**DIRECTIONS:**
Search the records that follow and extract every line containing the string "scoping".
====== RECORDS FOR PROCESSING
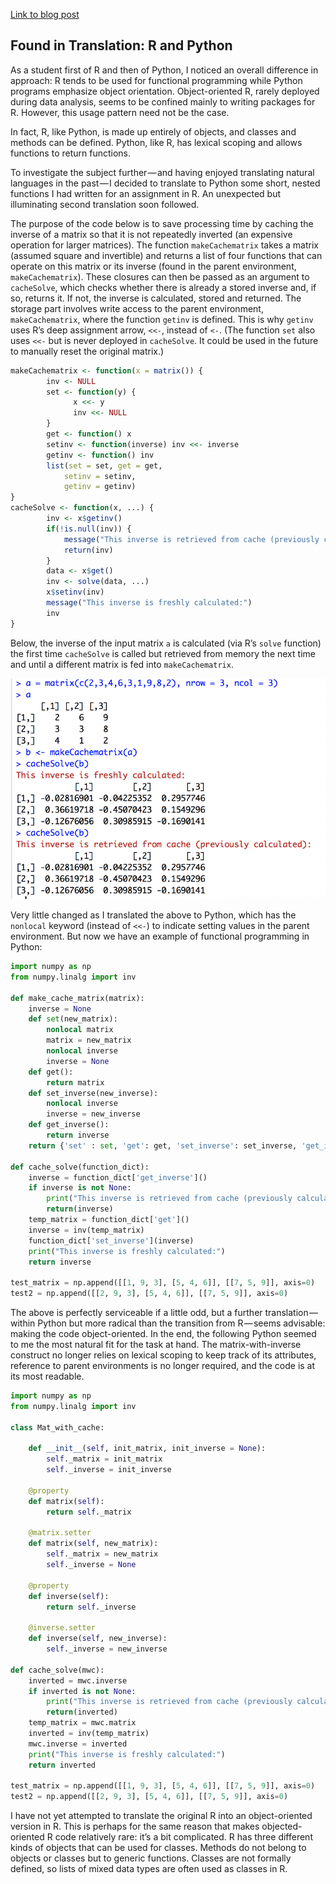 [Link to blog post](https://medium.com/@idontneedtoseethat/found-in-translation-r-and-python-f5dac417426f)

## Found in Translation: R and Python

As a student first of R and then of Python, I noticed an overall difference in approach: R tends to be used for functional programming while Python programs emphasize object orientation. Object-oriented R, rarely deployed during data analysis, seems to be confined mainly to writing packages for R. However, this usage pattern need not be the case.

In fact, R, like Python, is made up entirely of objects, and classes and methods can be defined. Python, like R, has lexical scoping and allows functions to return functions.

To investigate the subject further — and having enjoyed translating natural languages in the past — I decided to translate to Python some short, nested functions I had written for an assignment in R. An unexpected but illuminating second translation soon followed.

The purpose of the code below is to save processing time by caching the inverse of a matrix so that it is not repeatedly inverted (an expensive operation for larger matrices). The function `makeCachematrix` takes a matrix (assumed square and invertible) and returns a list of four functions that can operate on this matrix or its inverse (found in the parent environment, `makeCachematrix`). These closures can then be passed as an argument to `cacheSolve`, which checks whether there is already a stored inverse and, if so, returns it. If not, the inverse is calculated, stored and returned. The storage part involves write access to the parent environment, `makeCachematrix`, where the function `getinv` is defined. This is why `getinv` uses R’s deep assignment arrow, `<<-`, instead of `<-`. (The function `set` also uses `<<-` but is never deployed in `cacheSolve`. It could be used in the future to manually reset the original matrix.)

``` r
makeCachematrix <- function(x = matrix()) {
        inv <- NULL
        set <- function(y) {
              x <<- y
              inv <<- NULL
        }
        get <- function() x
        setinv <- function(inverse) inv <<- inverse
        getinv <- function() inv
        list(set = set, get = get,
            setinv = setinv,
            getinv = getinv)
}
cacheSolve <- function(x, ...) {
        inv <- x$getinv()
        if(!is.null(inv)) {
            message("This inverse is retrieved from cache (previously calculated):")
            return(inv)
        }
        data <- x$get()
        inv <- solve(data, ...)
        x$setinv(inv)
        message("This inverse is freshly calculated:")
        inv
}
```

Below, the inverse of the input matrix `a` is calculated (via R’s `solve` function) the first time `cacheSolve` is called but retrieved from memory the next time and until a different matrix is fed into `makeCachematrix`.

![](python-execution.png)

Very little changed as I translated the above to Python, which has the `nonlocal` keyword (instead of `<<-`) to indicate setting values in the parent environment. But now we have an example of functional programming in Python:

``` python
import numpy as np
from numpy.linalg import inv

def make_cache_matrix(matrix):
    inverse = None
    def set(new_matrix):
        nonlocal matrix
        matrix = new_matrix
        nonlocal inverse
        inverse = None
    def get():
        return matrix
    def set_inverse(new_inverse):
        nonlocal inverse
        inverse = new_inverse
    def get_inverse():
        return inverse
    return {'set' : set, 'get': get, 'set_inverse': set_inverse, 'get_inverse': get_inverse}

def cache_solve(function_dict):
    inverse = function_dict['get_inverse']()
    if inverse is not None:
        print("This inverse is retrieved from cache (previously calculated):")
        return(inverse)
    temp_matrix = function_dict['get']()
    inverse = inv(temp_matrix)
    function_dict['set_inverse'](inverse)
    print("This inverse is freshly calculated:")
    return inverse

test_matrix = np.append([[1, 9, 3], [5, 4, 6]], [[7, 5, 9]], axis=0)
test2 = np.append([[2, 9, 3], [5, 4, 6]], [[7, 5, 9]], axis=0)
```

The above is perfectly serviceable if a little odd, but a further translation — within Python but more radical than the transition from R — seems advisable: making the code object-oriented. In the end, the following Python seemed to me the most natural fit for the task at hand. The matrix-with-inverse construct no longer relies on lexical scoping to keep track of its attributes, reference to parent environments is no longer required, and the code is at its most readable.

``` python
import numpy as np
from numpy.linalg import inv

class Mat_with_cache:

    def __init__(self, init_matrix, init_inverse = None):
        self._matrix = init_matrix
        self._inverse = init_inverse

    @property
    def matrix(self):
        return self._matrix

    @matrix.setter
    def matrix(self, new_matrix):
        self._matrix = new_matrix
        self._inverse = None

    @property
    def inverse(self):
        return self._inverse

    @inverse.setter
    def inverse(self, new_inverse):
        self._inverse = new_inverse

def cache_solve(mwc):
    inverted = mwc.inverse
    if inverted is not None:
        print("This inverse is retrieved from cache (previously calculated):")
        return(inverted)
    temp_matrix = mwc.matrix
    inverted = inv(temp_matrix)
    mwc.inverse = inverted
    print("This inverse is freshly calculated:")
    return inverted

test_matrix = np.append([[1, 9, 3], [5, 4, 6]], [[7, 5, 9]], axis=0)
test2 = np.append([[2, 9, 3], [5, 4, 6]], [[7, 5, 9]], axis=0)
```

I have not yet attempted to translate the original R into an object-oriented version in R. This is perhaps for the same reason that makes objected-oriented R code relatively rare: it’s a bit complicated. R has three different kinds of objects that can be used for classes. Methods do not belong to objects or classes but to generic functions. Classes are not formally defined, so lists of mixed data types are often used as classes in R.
============
**SOLUTION FOR THIS TASK:**
In fact, R, like Python, is made up entirely of objects, and classes and methods can be defined. Python, like R, has lexical scoping and allows functions to return functions.
The above is perfectly serviceable if a little odd, but a further translation — within Python but more radical than the transition from R — seems advisable: making the code object-oriented. In the end, the following Python seemed to me the most natural fit for the task at hand. The matrix-with-inverse construct no longer relies on lexical scoping to keep track of its attributes, reference to parent environments is no longer required, and the code is at its most readable.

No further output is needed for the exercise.